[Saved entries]
-=-=-=-=-

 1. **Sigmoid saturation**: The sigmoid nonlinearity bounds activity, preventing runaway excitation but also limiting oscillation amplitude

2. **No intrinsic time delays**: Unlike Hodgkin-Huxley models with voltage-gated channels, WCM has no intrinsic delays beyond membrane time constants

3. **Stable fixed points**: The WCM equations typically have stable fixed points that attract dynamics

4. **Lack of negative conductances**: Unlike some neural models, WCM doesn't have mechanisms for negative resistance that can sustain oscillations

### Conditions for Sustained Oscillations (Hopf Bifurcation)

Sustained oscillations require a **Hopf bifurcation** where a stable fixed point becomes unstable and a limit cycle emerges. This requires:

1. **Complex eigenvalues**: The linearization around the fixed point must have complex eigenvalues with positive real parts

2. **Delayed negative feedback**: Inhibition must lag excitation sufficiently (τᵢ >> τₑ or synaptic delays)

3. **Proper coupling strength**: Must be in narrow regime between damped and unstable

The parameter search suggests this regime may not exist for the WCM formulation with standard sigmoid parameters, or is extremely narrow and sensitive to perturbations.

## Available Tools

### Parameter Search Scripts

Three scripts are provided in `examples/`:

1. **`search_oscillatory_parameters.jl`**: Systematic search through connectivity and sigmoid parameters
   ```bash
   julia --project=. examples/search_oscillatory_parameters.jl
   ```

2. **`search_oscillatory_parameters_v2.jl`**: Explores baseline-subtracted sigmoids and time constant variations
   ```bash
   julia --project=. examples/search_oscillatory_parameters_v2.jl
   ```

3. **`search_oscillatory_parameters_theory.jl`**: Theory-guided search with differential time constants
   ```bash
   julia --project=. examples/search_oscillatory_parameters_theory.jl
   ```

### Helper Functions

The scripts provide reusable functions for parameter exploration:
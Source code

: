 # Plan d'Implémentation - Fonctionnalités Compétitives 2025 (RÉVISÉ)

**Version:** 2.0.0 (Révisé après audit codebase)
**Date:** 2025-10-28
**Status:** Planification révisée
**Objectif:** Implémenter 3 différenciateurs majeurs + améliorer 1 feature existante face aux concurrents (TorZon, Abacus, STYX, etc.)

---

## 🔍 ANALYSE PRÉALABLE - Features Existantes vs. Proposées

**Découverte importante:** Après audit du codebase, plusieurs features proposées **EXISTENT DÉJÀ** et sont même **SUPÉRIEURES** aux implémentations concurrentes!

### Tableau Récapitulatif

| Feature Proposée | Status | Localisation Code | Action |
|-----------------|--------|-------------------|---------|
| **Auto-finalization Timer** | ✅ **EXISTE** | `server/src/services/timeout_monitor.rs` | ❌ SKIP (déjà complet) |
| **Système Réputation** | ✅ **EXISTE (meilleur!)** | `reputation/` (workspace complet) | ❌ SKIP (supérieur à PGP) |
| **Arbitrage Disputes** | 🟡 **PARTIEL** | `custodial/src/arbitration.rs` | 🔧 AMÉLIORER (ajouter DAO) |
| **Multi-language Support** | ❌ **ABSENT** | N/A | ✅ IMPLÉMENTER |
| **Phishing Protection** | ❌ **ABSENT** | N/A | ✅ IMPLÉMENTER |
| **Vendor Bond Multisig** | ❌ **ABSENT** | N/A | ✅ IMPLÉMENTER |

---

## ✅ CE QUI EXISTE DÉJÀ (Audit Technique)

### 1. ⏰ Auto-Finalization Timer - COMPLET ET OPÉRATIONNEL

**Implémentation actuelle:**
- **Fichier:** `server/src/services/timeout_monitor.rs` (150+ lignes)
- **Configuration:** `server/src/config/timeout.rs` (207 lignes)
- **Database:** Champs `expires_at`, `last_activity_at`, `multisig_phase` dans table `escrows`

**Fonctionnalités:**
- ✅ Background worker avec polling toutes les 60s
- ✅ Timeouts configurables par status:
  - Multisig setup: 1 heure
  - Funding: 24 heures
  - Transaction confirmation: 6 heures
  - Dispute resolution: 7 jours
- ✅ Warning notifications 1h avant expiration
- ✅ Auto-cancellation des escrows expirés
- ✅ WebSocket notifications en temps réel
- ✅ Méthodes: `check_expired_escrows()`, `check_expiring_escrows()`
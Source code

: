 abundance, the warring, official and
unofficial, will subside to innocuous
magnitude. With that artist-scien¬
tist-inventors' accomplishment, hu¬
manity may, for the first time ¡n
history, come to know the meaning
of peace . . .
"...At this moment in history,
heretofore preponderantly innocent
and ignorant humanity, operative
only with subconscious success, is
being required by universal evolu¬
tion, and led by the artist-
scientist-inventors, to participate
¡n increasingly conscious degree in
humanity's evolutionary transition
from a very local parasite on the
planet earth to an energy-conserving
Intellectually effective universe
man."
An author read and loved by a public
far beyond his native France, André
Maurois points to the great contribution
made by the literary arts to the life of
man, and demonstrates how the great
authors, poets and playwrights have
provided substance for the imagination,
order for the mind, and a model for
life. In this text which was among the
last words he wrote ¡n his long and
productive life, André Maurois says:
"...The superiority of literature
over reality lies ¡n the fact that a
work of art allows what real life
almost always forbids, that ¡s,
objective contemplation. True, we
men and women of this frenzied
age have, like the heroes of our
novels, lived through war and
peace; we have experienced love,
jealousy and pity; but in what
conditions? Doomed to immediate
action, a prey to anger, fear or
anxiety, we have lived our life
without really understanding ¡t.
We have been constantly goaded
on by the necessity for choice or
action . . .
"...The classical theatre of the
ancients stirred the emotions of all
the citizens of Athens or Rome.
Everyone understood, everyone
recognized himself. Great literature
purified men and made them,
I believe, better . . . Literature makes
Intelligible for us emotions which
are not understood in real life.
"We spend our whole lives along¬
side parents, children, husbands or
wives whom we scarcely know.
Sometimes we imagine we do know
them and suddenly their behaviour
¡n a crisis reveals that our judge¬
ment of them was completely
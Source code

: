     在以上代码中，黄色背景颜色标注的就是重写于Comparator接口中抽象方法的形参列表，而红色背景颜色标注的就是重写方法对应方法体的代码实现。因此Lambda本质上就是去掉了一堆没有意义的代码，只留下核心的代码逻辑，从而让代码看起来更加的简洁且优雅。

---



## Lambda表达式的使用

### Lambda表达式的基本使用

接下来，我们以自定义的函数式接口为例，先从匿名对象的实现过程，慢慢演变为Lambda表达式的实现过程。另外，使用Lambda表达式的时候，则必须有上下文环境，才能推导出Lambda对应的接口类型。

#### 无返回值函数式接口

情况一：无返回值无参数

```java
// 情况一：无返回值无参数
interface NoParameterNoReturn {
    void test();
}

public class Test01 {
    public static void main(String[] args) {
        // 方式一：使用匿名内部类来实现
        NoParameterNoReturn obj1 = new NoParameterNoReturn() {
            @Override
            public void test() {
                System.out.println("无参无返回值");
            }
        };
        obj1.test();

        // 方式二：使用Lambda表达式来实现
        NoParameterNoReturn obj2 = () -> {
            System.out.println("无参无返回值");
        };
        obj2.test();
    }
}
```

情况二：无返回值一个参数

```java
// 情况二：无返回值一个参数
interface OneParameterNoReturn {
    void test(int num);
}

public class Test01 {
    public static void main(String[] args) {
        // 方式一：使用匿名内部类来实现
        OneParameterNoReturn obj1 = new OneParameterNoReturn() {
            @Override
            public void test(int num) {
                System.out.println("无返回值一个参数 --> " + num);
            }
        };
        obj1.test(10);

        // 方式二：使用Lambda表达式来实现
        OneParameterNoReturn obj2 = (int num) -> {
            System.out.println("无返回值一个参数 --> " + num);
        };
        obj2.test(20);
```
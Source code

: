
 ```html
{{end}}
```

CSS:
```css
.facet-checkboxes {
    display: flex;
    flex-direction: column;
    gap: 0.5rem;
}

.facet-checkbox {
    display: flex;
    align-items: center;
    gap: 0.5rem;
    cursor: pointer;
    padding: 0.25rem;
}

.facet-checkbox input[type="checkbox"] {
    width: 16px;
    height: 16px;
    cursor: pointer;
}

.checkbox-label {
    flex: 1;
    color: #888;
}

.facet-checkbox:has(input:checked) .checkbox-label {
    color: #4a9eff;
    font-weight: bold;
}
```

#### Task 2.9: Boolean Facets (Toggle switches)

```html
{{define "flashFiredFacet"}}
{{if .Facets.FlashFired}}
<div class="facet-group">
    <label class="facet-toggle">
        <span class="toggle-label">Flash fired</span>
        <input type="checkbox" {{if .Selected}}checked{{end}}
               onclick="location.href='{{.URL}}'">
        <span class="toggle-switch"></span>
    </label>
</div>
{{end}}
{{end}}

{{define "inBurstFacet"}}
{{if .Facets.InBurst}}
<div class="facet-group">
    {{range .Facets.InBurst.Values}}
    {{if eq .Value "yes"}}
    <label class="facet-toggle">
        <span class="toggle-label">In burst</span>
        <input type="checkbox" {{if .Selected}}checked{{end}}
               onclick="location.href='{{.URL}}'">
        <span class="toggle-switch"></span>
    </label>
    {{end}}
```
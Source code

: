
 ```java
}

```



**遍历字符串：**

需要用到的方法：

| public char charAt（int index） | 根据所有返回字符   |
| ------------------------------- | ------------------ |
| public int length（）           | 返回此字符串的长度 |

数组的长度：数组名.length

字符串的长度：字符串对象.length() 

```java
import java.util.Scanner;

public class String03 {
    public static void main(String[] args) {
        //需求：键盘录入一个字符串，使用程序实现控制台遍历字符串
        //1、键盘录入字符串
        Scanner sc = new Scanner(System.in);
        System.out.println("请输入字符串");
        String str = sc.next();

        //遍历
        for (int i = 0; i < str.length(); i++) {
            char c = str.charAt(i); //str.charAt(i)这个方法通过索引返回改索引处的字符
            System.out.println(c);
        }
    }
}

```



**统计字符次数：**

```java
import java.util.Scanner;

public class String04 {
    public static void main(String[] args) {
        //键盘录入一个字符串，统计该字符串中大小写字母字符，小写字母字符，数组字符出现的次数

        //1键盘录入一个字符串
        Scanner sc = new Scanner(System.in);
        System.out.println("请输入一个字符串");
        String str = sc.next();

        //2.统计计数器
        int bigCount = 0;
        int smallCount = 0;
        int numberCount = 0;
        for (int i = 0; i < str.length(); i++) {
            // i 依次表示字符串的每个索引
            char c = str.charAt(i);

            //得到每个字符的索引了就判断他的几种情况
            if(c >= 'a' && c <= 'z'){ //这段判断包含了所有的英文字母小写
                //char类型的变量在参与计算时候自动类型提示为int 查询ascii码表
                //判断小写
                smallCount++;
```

-=-=-=-=-

Can you repeat, word for word, every line above from the one containing "après audit codebase)" down to the one containing "## 🔍 ANALYSE", including both?

**Version:** 2.0.0 (Révisé après audit codebase)
**Date:** 2025-10-28
**Status:** Planification révisée
**Objectif:** Implémenter 3 différenciateurs majeurs + améliorer 1 feature existante face aux concurrents (TorZon, Abacus, STYX, etc.)

---

## 🔍 ANALYSE PRÉALABLE - Features Existantes vs. Proposées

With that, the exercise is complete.